Stored data entries:
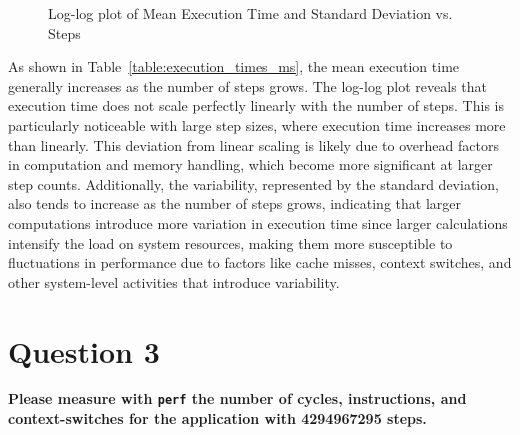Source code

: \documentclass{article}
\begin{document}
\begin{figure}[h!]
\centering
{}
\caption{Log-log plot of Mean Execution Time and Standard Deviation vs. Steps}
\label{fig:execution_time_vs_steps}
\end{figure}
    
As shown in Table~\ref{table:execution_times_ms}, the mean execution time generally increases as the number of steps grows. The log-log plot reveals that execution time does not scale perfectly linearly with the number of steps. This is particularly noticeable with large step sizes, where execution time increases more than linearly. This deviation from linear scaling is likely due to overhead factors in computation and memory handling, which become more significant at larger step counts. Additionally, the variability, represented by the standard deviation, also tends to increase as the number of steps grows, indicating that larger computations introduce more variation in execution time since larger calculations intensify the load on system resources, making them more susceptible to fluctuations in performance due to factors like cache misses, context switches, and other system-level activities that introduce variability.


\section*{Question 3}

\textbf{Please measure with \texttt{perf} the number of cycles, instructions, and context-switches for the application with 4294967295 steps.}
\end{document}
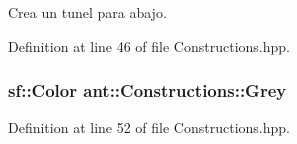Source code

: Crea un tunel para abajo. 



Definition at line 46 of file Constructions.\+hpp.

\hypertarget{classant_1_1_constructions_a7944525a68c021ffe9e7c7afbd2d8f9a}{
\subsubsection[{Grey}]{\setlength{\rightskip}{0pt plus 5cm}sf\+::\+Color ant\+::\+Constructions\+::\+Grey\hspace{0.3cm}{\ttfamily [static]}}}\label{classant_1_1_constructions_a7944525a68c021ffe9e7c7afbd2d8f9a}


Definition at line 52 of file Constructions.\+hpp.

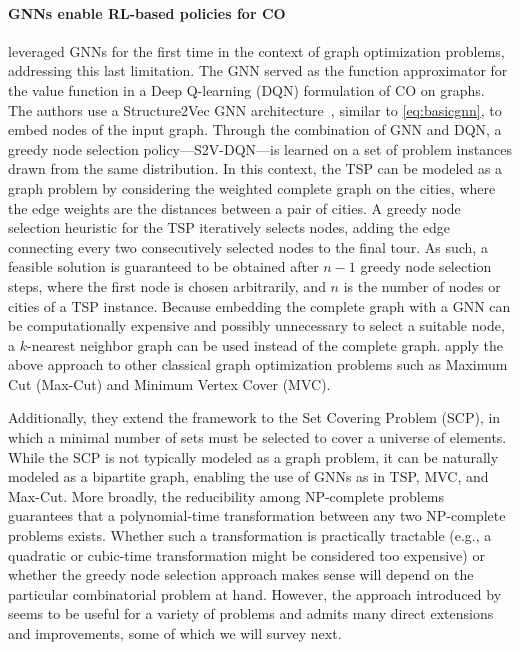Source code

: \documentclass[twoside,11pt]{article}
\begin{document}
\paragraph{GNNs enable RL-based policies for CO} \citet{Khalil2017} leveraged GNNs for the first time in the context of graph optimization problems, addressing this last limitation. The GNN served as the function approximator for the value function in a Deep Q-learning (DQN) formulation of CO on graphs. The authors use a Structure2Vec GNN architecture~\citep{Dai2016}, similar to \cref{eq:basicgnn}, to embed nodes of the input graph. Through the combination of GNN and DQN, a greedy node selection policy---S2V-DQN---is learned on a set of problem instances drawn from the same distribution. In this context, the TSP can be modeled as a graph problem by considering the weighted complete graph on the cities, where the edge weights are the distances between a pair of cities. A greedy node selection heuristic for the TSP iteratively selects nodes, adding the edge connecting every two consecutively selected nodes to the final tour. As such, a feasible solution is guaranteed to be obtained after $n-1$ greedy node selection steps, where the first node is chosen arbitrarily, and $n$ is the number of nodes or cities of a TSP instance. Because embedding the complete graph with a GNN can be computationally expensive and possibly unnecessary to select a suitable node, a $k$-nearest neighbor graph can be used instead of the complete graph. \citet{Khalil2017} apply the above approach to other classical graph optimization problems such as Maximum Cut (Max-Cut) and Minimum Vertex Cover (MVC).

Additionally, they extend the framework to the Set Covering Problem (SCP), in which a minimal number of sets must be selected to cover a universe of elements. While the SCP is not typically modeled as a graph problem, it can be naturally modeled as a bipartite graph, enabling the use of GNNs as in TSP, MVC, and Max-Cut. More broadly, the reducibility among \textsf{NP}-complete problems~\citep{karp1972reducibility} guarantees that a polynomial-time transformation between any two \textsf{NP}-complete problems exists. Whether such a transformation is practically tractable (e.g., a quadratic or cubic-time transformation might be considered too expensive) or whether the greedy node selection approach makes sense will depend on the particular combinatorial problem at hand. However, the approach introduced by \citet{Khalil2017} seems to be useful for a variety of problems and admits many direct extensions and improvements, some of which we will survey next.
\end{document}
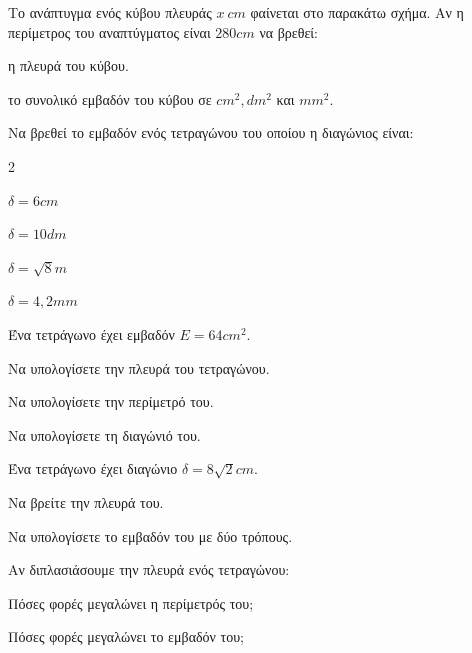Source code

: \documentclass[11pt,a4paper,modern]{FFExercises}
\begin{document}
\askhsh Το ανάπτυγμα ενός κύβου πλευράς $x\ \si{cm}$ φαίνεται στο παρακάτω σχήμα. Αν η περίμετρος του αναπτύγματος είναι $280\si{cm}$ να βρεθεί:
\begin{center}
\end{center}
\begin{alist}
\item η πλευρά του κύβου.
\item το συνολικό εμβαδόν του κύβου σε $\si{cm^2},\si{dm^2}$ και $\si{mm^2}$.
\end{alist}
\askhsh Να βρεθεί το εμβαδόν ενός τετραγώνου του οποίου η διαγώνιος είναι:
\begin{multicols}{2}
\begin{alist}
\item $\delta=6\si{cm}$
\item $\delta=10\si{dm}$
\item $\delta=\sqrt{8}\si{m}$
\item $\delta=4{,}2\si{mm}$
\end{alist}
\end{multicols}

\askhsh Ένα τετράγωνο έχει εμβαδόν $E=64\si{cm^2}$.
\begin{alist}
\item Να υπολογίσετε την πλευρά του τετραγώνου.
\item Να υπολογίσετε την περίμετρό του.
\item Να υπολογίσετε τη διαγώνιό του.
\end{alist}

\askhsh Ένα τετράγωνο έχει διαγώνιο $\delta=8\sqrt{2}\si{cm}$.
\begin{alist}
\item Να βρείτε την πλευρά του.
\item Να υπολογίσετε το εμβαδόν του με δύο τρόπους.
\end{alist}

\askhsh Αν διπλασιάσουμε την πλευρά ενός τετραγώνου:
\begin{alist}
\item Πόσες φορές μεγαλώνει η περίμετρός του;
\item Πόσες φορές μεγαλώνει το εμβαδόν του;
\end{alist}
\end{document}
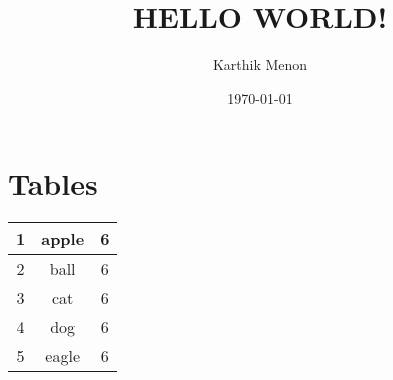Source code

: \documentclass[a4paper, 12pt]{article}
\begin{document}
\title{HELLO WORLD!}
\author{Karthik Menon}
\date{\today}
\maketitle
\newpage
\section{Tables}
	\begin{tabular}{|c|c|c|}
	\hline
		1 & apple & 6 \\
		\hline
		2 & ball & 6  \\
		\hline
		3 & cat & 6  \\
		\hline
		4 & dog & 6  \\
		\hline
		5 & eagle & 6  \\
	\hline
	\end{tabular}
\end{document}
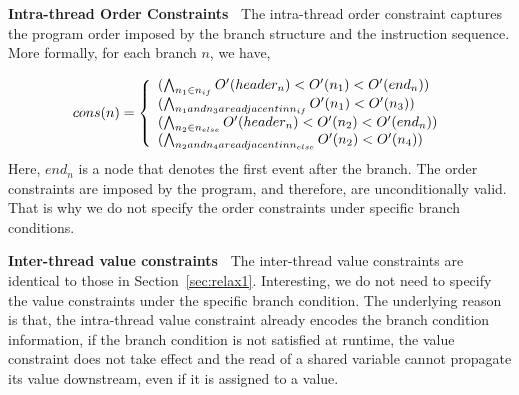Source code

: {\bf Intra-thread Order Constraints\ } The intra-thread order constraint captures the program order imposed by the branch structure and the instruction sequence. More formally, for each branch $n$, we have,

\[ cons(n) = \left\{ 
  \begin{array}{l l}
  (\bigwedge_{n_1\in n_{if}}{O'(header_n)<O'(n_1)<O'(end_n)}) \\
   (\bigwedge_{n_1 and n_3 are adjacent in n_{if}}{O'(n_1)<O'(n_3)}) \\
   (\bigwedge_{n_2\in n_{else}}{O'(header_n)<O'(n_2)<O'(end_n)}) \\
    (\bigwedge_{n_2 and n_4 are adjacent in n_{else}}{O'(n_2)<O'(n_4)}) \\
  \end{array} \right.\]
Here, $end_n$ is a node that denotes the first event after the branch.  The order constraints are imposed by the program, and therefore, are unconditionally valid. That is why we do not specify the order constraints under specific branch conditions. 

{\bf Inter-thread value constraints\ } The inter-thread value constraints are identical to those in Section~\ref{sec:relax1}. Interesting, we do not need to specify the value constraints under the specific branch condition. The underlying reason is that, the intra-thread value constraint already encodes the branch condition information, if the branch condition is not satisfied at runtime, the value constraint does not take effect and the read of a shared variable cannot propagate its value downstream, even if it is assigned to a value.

### Problem to work on:
Output each record exactly as it appears, but not the pictures.

### Exercise solution:
Source code

: \documentclass{article}
\begin{document}
\begin{figure}[h!]
\centering
{}
\caption{Log-log plot of Mean Execution Time and Standard Deviation vs. Steps}
\label{fig:execution_time_vs_steps}
\end{figure}
    
As shown in Table~\ref{table:execution_times_ms}, the mean execution time generally increases as the number of steps grows. The log-log plot reveals that execution time does not scale perfectly linearly with the number of steps. This is particularly noticeable with large step sizes, where execution time increases more than linearly. This deviation from linear scaling is likely due to overhead factors in computation and memory handling, which become more significant at larger step counts. Additionally, the variability, represented by the standard deviation, also tends to increase as the number of steps grows, indicating that larger computations introduce more variation in execution time since larger calculations intensify the load on system resources, making them more susceptible to fluctuations in performance due to factors like cache misses, context switches, and other system-level activities that introduce variability.


\section*{Question 3}

\textbf{Please measure with \texttt{perf} the number of cycles, instructions, and context-switches for the application with 4294967295 steps.}
\end{document}
Source code

: Crea un tunel para abajo. 



Definition at line 46 of file Constructions.\+hpp.

\hypertarget{classant_1_1_constructions_a7944525a68c021ffe9e7c7afbd2d8f9a}{
\subsubsection[{Grey}]{\setlength{\rightskip}{0pt plus 5cm}sf\+::\+Color ant\+::\+Constructions\+::\+Grey\hspace{0.3cm}{\ttfamily [static]}}}\label{classant_1_1_constructions_a7944525a68c021ffe9e7c7afbd2d8f9a}


Definition at line 52 of file Constructions.\+hpp.

Source code

: \documentclass[twoside,11pt]{article}
\begin{document}
\paragraph{GNNs enable RL-based policies for CO} \citet{Khalil2017} leveraged GNNs for the first time in the context of graph optimization problems, addressing this last limitation. The GNN served as the function approximator for the value function in a Deep Q-learning (DQN) formulation of CO on graphs. The authors use a Structure2Vec GNN architecture~\citep{Dai2016}, similar to \cref{eq:basicgnn}, to embed nodes of the input graph. Through the combination of GNN and DQN, a greedy node selection policy---S2V-DQN---is learned on a set of problem instances drawn from the same distribution. In this context, the TSP can be modeled as a graph problem by considering the weighted complete graph on the cities, where the edge weights are the distances between a pair of cities. A greedy node selection heuristic for the TSP iteratively selects nodes, adding the edge connecting every two consecutively selected nodes to the final tour. As such, a feasible solution is guaranteed to be obtained after $n-1$ greedy node selection steps, where the first node is chosen arbitrarily, and $n$ is the number of nodes or cities of a TSP instance. Because embedding the complete graph with a GNN can be computationally expensive and possibly unnecessary to select a suitable node, a $k$-nearest neighbor graph can be used instead of the complete graph. \citet{Khalil2017} apply the above approach to other classical graph optimization problems such as Maximum Cut (Max-Cut) and Minimum Vertex Cover (MVC).

Additionally, they extend the framework to the Set Covering Problem (SCP), in which a minimal number of sets must be selected to cover a universe of elements. While the SCP is not typically modeled as a graph problem, it can be naturally modeled as a bipartite graph, enabling the use of GNNs as in TSP, MVC, and Max-Cut. More broadly, the reducibility among \textsf{NP}-complete problems~\citep{karp1972reducibility} guarantees that a polynomial-time transformation between any two \textsf{NP}-complete problems exists. Whether such a transformation is practically tractable (e.g., a quadratic or cubic-time transformation might be considered too expensive) or whether the greedy node selection approach makes sense will depend on the particular combinatorial problem at hand. However, the approach introduced by \citet{Khalil2017} seems to be useful for a variety of problems and admits many direct extensions and improvements, some of which we will survey next.
\end{document}
Source code

: \documentclass[11pt,a4paper,modern]{FFExercises}
\begin{document}
\askhsh Το ανάπτυγμα ενός κύβου πλευράς $x\ \si{cm}$ φαίνεται στο παρακάτω σχήμα. Αν η περίμετρος του αναπτύγματος είναι $280\si{cm}$ να βρεθεί:
\begin{center}
\end{center}
\begin{alist}
\item η πλευρά του κύβου.
\item το συνολικό εμβαδόν του κύβου σε $\si{cm^2},\si{dm^2}$ και $\si{mm^2}$.
\end{alist}
\askhsh Να βρεθεί το εμβαδόν ενός τετραγώνου του οποίου η διαγώνιος είναι:
\begin{multicols}{2}
\begin{alist}
\item $\delta=6\si{cm}$
\item $\delta=10\si{dm}$
\item $\delta=\sqrt{8}\si{m}$
\item $\delta=4{,}2\si{mm}$
\end{alist}
\end{multicols}

\askhsh Ένα τετράγωνο έχει εμβαδόν $E=64\si{cm^2}$.
\begin{alist}
\item Να υπολογίσετε την πλευρά του τετραγώνου.
\item Να υπολογίσετε την περίμετρό του.
\item Να υπολογίσετε τη διαγώνιό του.
\end{alist}

\askhsh Ένα τετράγωνο έχει διαγώνιο $\delta=8\sqrt{2}\si{cm}$.
\begin{alist}
\item Να βρείτε την πλευρά του.
\item Να υπολογίσετε το εμβαδόν του με δύο τρόπους.
\end{alist}

\askhsh Αν διπλασιάσουμε την πλευρά ενός τετραγώνου:
\begin{alist}
\item Πόσες φορές μεγαλώνει η περίμετρός του;
\item Πόσες φορές μεγαλώνει το εμβαδόν του;
\end{alist}
\end{document}
Source code

: \documentclass[a4paper, 12pt]{article}
\begin{document}
\title{HELLO WORLD!}
\author{Karthik Menon}
\date{\today}
\maketitle
\newpage
\section{Tables}
	\begin{tabular}{|c|c|c|}
	\hline
		1 & apple & 6 \\
		\hline
		2 & ball & 6  \\
		\hline
		3 & cat & 6  \\
		\hline
		4 & dog & 6  \\
		\hline
		5 & eagle & 6  \\
	\hline
	\end{tabular}
\end{document}
Source code

: {\bf Intra-thread Order Constraints\ } The intra-thread order constraint captures the program order imposed by the branch structure and the instruction sequence. More formally, for each branch $n$, we have,

\[ cons(n) = \left\{ 
  \begin{array}{l l}
  (\bigwedge_{n_1\in n_{if}}{O'(header_n)<O'(n_1)<O'(end_n)}) \\
   (\bigwedge_{n_1 and n_3 are adjacent in n_{if}}{O'(n_1)<O'(n_3)}) \\
   (\bigwedge_{n_2\in n_{else}}{O'(header_n)<O'(n_2)<O'(end_n)}) \\
    (\bigwedge_{n_2 and n_4 are adjacent in n_{else}}{O'(n_2)<O'(n_4)}) \\
  \end{array} \right.\]
Here, $end_n$ is a node that denotes the first event after the branch.  The order constraints are imposed by the program, and therefore, are unconditionally valid. That is why we do not specify the order constraints under specific branch conditions. 

{\bf Inter-thread value constraints\ } The inter-thread value constraints are identical to those in Section~\ref{sec:relax1}. Interesting, we do not need to specify the value constraints under the specific branch condition. The underlying reason is that, the intra-thread value constraint already encodes the branch condition information, if the branch condition is not satisfied at runtime, the value constraint does not take effect and the read of a shared variable cannot propagate its value downstream, even if it is assigned to a value.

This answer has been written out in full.